I don't know what the point of the helper file is. The Lightning documentation encourages developers to keep the controller lean and put the bulk of a component's logic into the helper file. In practice the controller becomes a useless middle-man that just passes stuff to the helper. And you know what they say about cutting out the middle-man. Why not just have one file?

No Common JS Modules

Salesforce decided to ignore Common JS and just about every other modern JavaScript construct. Lightning components are wrapped in IIFEs at runtime, but it would have been nice if Saleforce embraced Common JS as a way of encapsulating component code.
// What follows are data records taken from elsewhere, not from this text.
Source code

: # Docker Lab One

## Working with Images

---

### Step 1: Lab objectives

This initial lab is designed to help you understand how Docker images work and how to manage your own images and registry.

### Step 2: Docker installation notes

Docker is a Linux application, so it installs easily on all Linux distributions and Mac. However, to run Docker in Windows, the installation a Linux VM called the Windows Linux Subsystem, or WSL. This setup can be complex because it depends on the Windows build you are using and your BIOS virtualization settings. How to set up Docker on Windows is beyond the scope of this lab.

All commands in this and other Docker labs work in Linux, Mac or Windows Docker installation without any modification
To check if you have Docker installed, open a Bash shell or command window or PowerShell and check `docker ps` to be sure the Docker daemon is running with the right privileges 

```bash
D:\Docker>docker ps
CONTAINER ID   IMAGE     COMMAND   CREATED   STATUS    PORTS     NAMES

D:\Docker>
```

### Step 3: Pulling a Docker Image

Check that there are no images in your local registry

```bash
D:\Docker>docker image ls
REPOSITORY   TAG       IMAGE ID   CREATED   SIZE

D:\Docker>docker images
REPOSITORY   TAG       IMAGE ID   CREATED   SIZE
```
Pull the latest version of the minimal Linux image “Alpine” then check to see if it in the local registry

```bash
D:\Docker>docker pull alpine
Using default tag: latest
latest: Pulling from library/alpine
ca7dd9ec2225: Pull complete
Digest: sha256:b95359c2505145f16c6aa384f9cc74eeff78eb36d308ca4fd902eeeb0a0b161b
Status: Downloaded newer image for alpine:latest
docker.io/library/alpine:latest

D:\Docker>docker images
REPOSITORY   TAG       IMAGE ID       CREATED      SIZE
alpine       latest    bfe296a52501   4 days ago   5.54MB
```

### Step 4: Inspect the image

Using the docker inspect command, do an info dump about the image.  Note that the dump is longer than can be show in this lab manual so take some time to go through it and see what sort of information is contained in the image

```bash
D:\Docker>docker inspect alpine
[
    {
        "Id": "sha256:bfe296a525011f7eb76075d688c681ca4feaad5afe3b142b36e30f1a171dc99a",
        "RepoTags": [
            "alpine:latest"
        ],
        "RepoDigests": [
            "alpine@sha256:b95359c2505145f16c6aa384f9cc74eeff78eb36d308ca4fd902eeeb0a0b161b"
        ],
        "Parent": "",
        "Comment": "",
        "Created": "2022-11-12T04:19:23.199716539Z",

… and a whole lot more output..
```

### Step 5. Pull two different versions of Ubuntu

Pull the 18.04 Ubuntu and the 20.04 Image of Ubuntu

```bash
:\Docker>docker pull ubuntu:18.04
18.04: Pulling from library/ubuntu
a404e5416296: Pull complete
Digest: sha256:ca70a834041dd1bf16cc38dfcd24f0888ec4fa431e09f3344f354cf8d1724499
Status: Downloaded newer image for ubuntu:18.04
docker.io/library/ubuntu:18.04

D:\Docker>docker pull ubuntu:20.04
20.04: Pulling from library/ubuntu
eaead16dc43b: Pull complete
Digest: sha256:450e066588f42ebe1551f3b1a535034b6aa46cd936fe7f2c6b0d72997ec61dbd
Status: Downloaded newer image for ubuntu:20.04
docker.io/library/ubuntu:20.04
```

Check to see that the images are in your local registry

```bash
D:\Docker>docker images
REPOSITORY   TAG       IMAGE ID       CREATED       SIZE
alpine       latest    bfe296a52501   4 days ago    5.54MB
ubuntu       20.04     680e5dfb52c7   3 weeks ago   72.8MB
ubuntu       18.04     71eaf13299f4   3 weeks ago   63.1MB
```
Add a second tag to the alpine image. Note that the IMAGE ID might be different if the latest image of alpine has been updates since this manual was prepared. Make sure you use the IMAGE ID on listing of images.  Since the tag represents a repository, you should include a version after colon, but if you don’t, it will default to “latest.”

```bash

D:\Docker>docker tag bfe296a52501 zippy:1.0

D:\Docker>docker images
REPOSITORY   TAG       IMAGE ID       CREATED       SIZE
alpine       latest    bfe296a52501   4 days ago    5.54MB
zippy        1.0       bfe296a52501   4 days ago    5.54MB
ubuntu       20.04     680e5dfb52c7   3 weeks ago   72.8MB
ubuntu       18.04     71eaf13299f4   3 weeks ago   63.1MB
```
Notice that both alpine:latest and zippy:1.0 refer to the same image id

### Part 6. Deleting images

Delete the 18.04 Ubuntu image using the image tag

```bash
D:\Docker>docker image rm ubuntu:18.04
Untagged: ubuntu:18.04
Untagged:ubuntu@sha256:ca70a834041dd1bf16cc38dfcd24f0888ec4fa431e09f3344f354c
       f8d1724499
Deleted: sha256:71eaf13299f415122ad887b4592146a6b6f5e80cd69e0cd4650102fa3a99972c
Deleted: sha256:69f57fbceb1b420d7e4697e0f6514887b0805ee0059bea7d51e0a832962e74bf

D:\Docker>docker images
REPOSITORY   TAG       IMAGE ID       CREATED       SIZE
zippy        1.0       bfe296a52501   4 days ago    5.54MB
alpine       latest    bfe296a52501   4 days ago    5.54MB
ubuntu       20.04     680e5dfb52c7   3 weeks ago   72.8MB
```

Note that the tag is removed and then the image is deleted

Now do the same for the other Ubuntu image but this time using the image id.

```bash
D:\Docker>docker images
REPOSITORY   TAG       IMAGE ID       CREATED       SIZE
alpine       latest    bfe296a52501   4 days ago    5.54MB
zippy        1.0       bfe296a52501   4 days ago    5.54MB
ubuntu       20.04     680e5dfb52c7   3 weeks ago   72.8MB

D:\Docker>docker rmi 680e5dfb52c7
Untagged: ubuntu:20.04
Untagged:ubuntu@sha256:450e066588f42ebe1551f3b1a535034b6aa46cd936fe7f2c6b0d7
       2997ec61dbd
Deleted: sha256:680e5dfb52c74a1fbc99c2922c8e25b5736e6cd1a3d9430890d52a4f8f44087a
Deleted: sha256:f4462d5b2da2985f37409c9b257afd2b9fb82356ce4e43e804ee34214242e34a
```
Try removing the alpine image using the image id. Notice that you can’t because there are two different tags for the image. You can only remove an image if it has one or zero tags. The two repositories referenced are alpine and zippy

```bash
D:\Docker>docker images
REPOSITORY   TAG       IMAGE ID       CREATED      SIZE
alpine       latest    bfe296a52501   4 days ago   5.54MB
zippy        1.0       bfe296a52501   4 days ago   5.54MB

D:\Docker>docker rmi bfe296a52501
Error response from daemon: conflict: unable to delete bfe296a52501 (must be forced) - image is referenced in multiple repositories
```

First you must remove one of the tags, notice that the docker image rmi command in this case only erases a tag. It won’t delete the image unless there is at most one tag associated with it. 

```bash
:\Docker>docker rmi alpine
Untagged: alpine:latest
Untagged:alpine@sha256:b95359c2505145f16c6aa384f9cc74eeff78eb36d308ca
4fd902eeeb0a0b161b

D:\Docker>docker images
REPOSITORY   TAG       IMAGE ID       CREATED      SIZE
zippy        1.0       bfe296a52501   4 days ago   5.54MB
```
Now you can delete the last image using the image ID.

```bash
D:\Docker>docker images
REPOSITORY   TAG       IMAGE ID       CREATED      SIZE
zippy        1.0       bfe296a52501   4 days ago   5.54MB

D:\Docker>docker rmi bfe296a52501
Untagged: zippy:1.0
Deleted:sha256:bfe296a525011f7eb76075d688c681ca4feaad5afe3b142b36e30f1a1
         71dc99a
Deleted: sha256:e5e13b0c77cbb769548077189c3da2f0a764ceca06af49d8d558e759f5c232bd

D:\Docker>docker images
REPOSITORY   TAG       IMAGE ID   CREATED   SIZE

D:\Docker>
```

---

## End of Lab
No Callbacks as Attributes

Higher order functions are common in JavaScript, and as a result, callbacks are fundamental to pretty much every library I've used. Lightning replaces the simple callback with the more complex component event idea. Events certainly have their place in pub-sub scenarios, but sometimes a callback is more appropriate. It would be nice if attributes had an additional type of “callback” or “function”. Unfortunately, this doesn't exist. You have to declare an event type and register an event of this type before you can pass a callback as an attribute. This is too much code for what is a simple concept in other frameworks.

Embracing the Lightning Way

While I don't enjoy Lightning, I will be using it for the foreseeable future. I'm a big believer in providing value. Salesforce is a significant investment for my company, and that's where I can best provide value. So I'll continue plugging away and embrace the Lightning way.